I'm going to deploy a Kubernetes cluster using Rancher's K3s distribution on top of LXC containers.

K3s is a lightweight, production-grade Kubernetes distribution that simplifies the setup process by coming pre-configured with DNS, networking, and other tools out of the box. K3s also makes it fairly painless to join new workers to the cluster. This, combined with the relatively small scale of my deployment, makes it a pretty easy choice.

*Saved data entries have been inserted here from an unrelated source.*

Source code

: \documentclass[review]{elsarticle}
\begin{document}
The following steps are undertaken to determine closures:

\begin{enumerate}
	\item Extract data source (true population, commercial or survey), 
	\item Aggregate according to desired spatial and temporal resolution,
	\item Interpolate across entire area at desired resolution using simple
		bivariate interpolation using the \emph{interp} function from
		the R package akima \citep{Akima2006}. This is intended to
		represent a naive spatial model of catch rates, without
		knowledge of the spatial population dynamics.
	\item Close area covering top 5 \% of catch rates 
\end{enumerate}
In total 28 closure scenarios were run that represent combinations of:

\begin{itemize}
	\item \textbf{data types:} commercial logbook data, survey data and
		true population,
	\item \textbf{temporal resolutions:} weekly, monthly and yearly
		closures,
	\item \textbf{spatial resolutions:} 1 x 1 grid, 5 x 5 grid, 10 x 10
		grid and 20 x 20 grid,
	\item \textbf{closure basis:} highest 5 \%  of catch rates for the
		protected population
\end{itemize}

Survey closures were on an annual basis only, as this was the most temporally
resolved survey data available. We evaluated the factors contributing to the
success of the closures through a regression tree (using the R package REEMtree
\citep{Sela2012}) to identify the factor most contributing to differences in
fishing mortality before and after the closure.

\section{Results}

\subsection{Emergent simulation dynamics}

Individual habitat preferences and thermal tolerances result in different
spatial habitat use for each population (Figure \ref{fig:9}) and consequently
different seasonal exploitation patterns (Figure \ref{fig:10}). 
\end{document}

LXC containers, on the other hand, might seem a bit of an odd choice. Nearly every other article I found deploying K8s on Proxmox did so using full-fat virtual machines, rather than containers. This is certainly the lower-friction route, since it's procedurally the same as installing it on physical hosts. I went with LXC containers for two main reasons:

  1. LXC containers are fast. Like, almost as fast as bare metal. Because LXC containers are virtualized at the kernel level, they are much lighter than traditional VMs. As such, they boot nearly instantly, run at nearly the same speed as the host kernel, and are much easier to reconfigure with more RAM/disk space/CPU cores on the fly.
  2. LXC containers are smaller. Because the containers run on the kernel of the host, they need to contain a much smaller set of packages. This makes them require much less disk space out of the box (and, therefore, makes them easier to migrate).

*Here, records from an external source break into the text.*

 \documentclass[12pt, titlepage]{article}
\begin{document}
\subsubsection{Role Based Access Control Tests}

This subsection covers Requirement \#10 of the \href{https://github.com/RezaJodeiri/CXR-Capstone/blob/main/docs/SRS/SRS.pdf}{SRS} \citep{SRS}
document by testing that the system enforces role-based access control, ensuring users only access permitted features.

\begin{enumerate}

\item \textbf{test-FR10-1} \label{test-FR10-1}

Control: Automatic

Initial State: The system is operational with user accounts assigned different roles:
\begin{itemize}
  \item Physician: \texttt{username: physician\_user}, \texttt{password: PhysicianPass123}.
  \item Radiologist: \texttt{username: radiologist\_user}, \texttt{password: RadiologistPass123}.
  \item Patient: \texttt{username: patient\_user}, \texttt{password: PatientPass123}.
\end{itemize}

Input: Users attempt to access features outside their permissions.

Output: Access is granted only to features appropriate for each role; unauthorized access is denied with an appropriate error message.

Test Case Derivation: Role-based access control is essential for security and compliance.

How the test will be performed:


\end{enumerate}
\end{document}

So, to start out, I'm going to create 2 containers: one control node, and one worker node.

Prerequisites

I'm going to assume that you (1) have a Proxmox server up and running, (2) have a container template available on Proxmox, and (3) you have some kind of NFS file server.

This last one is important since we'll be giving our containers a relatively small amount of disk space. So, any volumes needed by Kubernetes pods can be created as NFS mounts.

You'll also want to set up kubectl and helm tools on your local machine.

Creating the LXC Containers

Because our LXC containers need to be able to run Docker containers themselves, we need to do a bit of additional configuration out of the box to give them proper permissions.

The process for setting up the 2 containers is pretty much identical, so I'm only going to go through it once.

In the Proxmox UI, click "Create CT." Make sure you check the box to show advanced settings.

Make sure to uncheck "Unprivileged container."

Fill in the details of the container. Make sure to uncheck the "Unprivileged container" checkbox. On the next screen, select your template of choice. I'm using a Rocky Linux 8 image.

I elected to give each container a root disk size of 16 GiB, which is more than enough for the OS and K3s to run, as long as we don't put any volumes on the disk itself.

The CPU and Memory values are really up to whatever you have available on the host, and the workloads you intend to run on your K8s cluster. For mine, I gave 4 vCPU cores and 4 GiB of RAM per container.

For the network configuration, be sure to set a static IP address for each node. Additionally, if you use a specific internal DNS server (which I highly recommend!), you should configure that on the next page.

Finally, on the last page, make sure to uncheck the "Start after created" checkbox and then click finish. Proxmox will create the container.

Additional Configuration

Now, we need to tweak a few things under-the-hood to give our containers proper permissions. You'll need to SSH into your Proxmox host as the root user to run these commands.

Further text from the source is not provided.